Luis Flores is a recent graduate of the University of California at Berkeley, with degrees in Political Economy and History. He is currently an intern scholar at the Oakland Institute.

 


[1] See: “Ethiopia: Army Commits Torture, Rape,” Human Rights Watch, (Aug. 2012); Jeff Furman, “U.S. Ally Ethiopia is One of the Worst Human Rights Abusers,” Oakland Institute, (Feb. 2012); Clar Ni Chonghaile, “Ethiopia’s resettlement scheme leaves lives shattered and UK facing questions,” The Guardian, (Jan. 2013); “Ethiopia: Terrorism Law Used to Crush Free Speech,” Human Rights Watch, (June 2012). 

[2] “Understanding Land Investment Deals in Africa Country Report: Ethiopia,” Oakland Institute (2011), 22-23.

[3] “FAQs on Indian Agriculture Investments in Ethiopia,” Oakland Institute (2013), 3.

[4] Mark Tran, “Ethiopia’s renaissance under Meles Zenawi tainted by authoritarianism,” The Guardian: Poverty Matters Blog (Aug. 2012).

[7] See contracts on the Oakland Institute website at http://www.oaklandinstitute.org/land-deals-africa-ethiopia.

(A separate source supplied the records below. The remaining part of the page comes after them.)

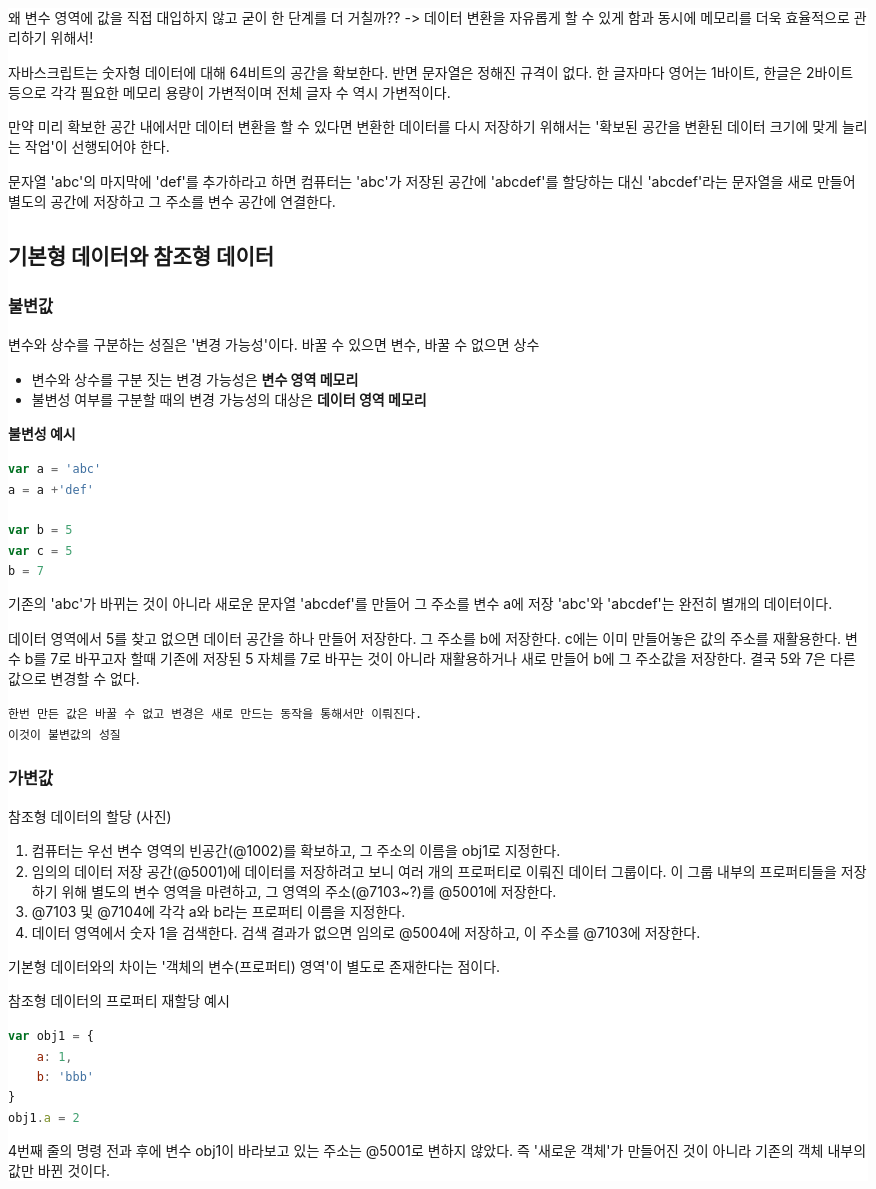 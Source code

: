 왜 변수 영역에 값을 직접 대입하지 않고 굳이 한 단계를 더 거칠까??
-> 데이터 변환을 자유롭게 할 수 있게 함과 동시에 메모리를 더욱 효율적으로 관리하기 위해서!

자바스크립트는 숫자형 데이터에 대해 64비트의 공간을 확보한다. 
반면 문자열은 정해진 규격이 없다. 한 글자마다 영어는 1바이트, 한글은 2바이트 등으로 각각 필요한 메모리 용량이 가변적이며 전체 글자 수 역시 가변적이다.

만약 미리 확보한 공간 내에서만 데이터 변환을 할 수 있다면 변환한 데이터를 다시 저장하기 위해서는 '확보된 공간을 변환된 데이터 크기에 맞게 늘리는 작업'이 선행되어야 한다.

문자열 'abc'의 마지막에 'def'를 추가하라고 하면 컴퓨터는 'abc'가 저장된 공간에 'abcdef'를 할당하는 대신 'abcdef'라는 문자열을 새로 만들어 별도의 공간에 저장하고 그 주소를 변수 공간에 연결한다.

## 기본형 데이터와 참조형 데이터
### 불변값
변수와 상수를 구분하는 성질은 '변경 가능성'이다.
바꿀 수 있으면 변수, 바꿀 수 없으면 상수
- 변수와 상수를 구분 짓는 변경 가능성은 **변수 영역 메모리**
- 불변성 여부를 구분할 때의 변경 가능성의 대상은 **데이터 영역 메모리**

**불변성 예시**
```js
var a = 'abc'
a = a +'def'

var b = 5
var c = 5
b = 7
```
기존의 'abc'가 바뀌는 것이 아니라 새로운 문자열 'abcdef'를 만들어 그 주소를 변수 a에 저장
'abc'와 'abcdef'는 완전히 별개의 데이터이다.

데이터 영역에서 5를 찾고 없으면 데이터 공간을 하나 만들어 저장한다.
그 주소를 b에 저장한다.
c에는 이미 만들어놓은 값의 주소를 재활용한다.
변수 b를 7로 바꾸고자 할때 기존에 저장된 5 자체를 7로 바꾸는 것이 아니라 재활용하거나 새로 만들어 b에 그 주소값을 저장한다.
결국 5와 7은 다른 값으로 변경할 수 없다.

```
한번 만든 값은 바꿀 수 없고 변경은 새로 만드는 동작을 통해서만 이뤄진다.
이것이 불변값의 성질
```

### 가변값
참조형 데이터의 할당
(사진)
1. 컴퓨터는 우선 변수 영역의 빈공간(@1002)를 확보하고, 그 주소의 이름을 obj1로 지정한다.
2. 임의의 데이터 저장 공간(@5001)에 데이터를 저장하려고 보니 여러 개의 프로퍼티로 이뤄진 데이터 그룹이다. 이 그룹 내부의 프로퍼티들을 저장하기 위해 별도의 변수 영역을 마련하고, 그 영역의 주소(@7103~?)를 @5001에 저장한다.
3. @7103 및 @7104에 각각 a와 b라는 프로퍼티 이름을 지정한다.
4. 데이터 영역에서 숫자 1을 검색한다. 검색 결과가 없으면 임의로 @5004에 저장하고, 이 주소를  @7103에 저장한다.

기본형 데이터와의 차이는 '객체의 변수(프로퍼티) 영역'이 별도로 존재한다는 점이다.

참조형 데이터의 프로퍼티 재할당 예시
```js
var obj1 = {
    a: 1,
    b: 'bbb'
}
obj1.a = 2
```
4번째 줄의 명령 전과 후에 변수 obj1이 바라보고 있는 주소는 @5001로 변하지 않았다.
즉 '새로운 객체'가 만들어진 것이 아니라 기존의 객체 내부의 값만 바뀐 것이다.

[8] Vandana Shiva, “The Suicide Economy of Corporate Globalisation,” Countercurrents.org, (April, 2004); for evidence of dependence brought on by hybrid inputs in Latin America see: Clara Ines Nicholls and Miguel A. Altieri, “Conventional agricultural development models and the persistence of the pesticide treadmill in Latin America,” International Journal of Sustainable Development and World Ecology, 4 (1997), 93-111; Gerardo Otero and Gabriela Pechlaner, “Is Biotechnology the Answer? The Evidence From NAFTA,” NACLA Report on the Americas: Food Crisis, (May/June 2009), 27-31.